Data extracts —
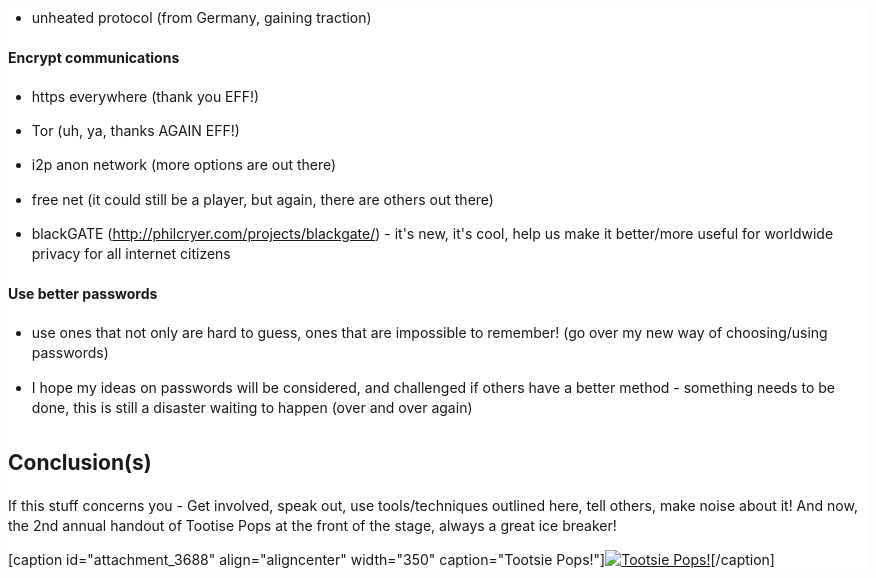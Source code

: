   * unheated protocol (from Germany, gaining traction)




#### Encrypt communications





	
  * https everywhere (thank you EFF!)

	
  * Tor (uh, ya, thanks AGAIN EFF!)

	
  * i2p anon network (more options are out there)

	
  * free net (it could still be a player, but again, there are others out there)

	
  * blackGATE (http://philcryer.com/projects/blackgate/) - it's new, it's cool, help us make it better/more useful for worldwide privacy for all internet citizens




#### Use better passwords





	
  * use ones that not only are hard to guess, ones that are impossible to remember! (go over my new way of choosing/using passwords)

	
  * I hope my ideas on passwords will be considered, and challenged if others have a better method - something needs to be done, this is still a disaster waiting to happen (over and over again)




## Conclusion(s)


If this stuff concerns you - Get involved, speak out, use tools/techniques outlined here, tell others, make noise about it! And now, the 2nd annual handout of Tootise Pops at the front of the stage, always a great ice breaker!

[caption id="attachment_3688" align="aligncenter" width="350" caption="Tootsie Pops!"][![Tootsie Pops!](http://fak3r.com/wp-content/blogs.dir/12/files/tootsie_pops.jpg)](http://fak3r.com/2012/03/27/def-con-20-cfp/tootsie_pops/)[/caption]
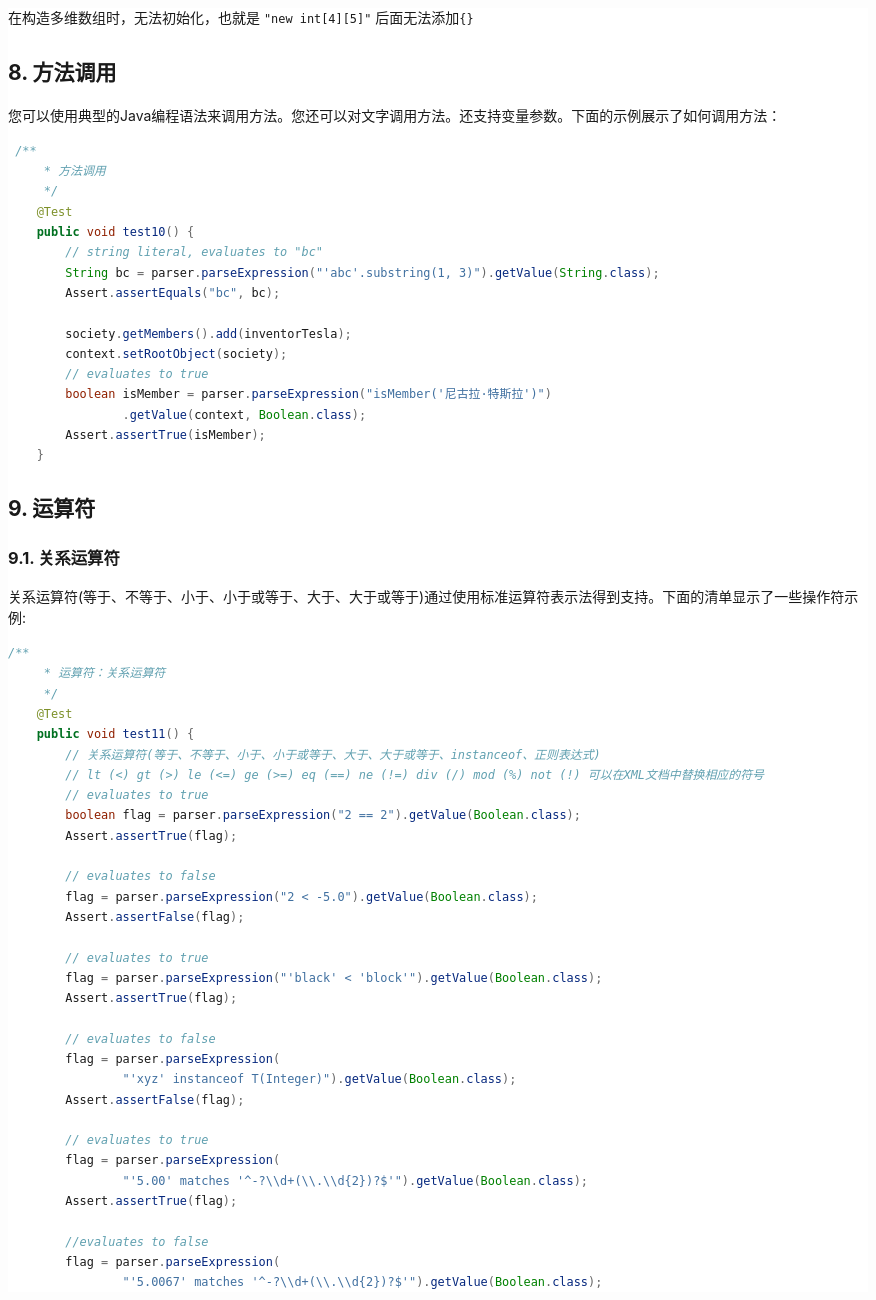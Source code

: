 在构造多维数组时，无法初始化，也就是 `"new int[4][5]"` 后面无法添加`{}`

## 8. 方法调用

您可以使用典型的Java编程语法来调用方法。您还可以对文字调用方法。还支持变量参数。下面的示例展示了如何调用方法：

```java
 /**
     * 方法调用
     */
    @Test
    public void test10() {
        // string literal, evaluates to "bc"
        String bc = parser.parseExpression("'abc'.substring(1, 3)").getValue(String.class);
        Assert.assertEquals("bc", bc);

        society.getMembers().add(inventorTesla);
        context.setRootObject(society);
        // evaluates to true
        boolean isMember = parser.parseExpression("isMember('尼古拉·特斯拉')")
                .getValue(context, Boolean.class);
        Assert.assertTrue(isMember);
    }
```

## 9. 运算符

### 9.1. 关系运算符

关系运算符(等于、不等于、小于、小于或等于、大于、大于或等于)通过使用标准运算符表示法得到支持。下面的清单显示了一些操作符示例:

```java
/**
     * 运算符：关系运算符
     */
    @Test
    public void test11() {
        // 关系运算符(等于、不等于、小于、小于或等于、大于、大于或等于、instanceof、正则表达式)
        // lt (<) gt (>) le (<=) ge (>=) eq (==) ne (!=) div (/) mod (%) not (!) 可以在XML文档中替换相应的符号
        // evaluates to true
        boolean flag = parser.parseExpression("2 == 2").getValue(Boolean.class);
        Assert.assertTrue(flag);

        // evaluates to false
        flag = parser.parseExpression("2 < -5.0").getValue(Boolean.class);
        Assert.assertFalse(flag);

        // evaluates to true
        flag = parser.parseExpression("'black' < 'block'").getValue(Boolean.class);
        Assert.assertTrue(flag);

        // evaluates to false
        flag = parser.parseExpression(
                "'xyz' instanceof T(Integer)").getValue(Boolean.class);
        Assert.assertFalse(flag);

        // evaluates to true
        flag = parser.parseExpression(
                "'5.00' matches '^-?\\d+(\\.\\d{2})?$'").getValue(Boolean.class);
        Assert.assertTrue(flag);

        //evaluates to false
        flag = parser.parseExpression(
                "'5.0067' matches '^-?\\d+(\\.\\d{2})?$'").getValue(Boolean.class);
```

Work request — Each line above should be written out again exactly, without any image.

Response for this exercise —
Source code

:   * unheated protocol (from Germany, gaining traction)




#### Encrypt communications





	
  * https everywhere (thank you EFF!)

	
  * Tor (uh, ya, thanks AGAIN EFF!)

	
  * i2p anon network (more options are out there)

	
  * free net (it could still be a player, but again, there are others out there)

	
  * blackGATE (http://philcryer.com/projects/blackgate/) - it's new, it's cool, help us make it better/more useful for worldwide privacy for all internet citizens




#### Use better passwords





	
  * use ones that not only are hard to guess, ones that are impossible to remember! (go over my new way of choosing/using passwords)

	
  * I hope my ideas on passwords will be considered, and challenged if others have a better method - something needs to be done, this is still a disaster waiting to happen (over and over again)




## Conclusion(s)


If this stuff concerns you - Get involved, speak out, use tools/techniques outlined here, tell others, make noise about it! And now, the 2nd annual handout of Tootise Pops at the front of the stage, always a great ice breaker!

[caption id="attachment_3688" align="aligncenter" width="350" caption="Tootsie Pops!"][![Tootsie Pops!](http://fak3r.com/wp-content/blogs.dir/12/files/tootsie_pops.jpg)](http://fak3r.com/2012/03/27/def-con-20-cfp/tootsie_pops/)[/caption]
Source code

: 在构造多维数组时，无法初始化，也就是 `"new int[4][5]"` 后面无法添加`{}`

## 8. 方法调用

您可以使用典型的Java编程语法来调用方法。您还可以对文字调用方法。还支持变量参数。下面的示例展示了如何调用方法：

```java
 /**
     * 方法调用
     */
    @Test
    public void test10() {
        // string literal, evaluates to "bc"
        String bc = parser.parseExpression("'abc'.substring(1, 3)").getValue(String.class);
        Assert.assertEquals("bc", bc);

        society.getMembers().add(inventorTesla);
        context.setRootObject(society);
        // evaluates to true
        boolean isMember = parser.parseExpression("isMember('尼古拉·特斯拉')")
                .getValue(context, Boolean.class);
        Assert.assertTrue(isMember);
    }
```

## 9. 运算符

### 9.1. 关系运算符

关系运算符(等于、不等于、小于、小于或等于、大于、大于或等于)通过使用标准运算符表示法得到支持。下面的清单显示了一些操作符示例:

```java
/**
     * 运算符：关系运算符
     */
    @Test
    public void test11() {
        // 关系运算符(等于、不等于、小于、小于或等于、大于、大于或等于、instanceof、正则表达式)
        // lt (<) gt (>) le (<=) ge (>=) eq (==) ne (!=) div (/) mod (%) not (!) 可以在XML文档中替换相应的符号
        // evaluates to true
        boolean flag = parser.parseExpression("2 == 2").getValue(Boolean.class);
        Assert.assertTrue(flag);

        // evaluates to false
        flag = parser.parseExpression("2 < -5.0").getValue(Boolean.class);
        Assert.assertFalse(flag);

        // evaluates to true
        flag = parser.parseExpression("'black' < 'block'").getValue(Boolean.class);
        Assert.assertTrue(flag);

        // evaluates to false
        flag = parser.parseExpression(
                "'xyz' instanceof T(Integer)").getValue(Boolean.class);
        Assert.assertFalse(flag);

        // evaluates to true
        flag = parser.parseExpression(
                "'5.00' matches '^-?\\d+(\\.\\d{2})?$'").getValue(Boolean.class);
        Assert.assertTrue(flag);

        //evaluates to false
        flag = parser.parseExpression(
                "'5.0067' matches '^-?\\d+(\\.\\d{2})?$'").getValue(Boolean.class);
```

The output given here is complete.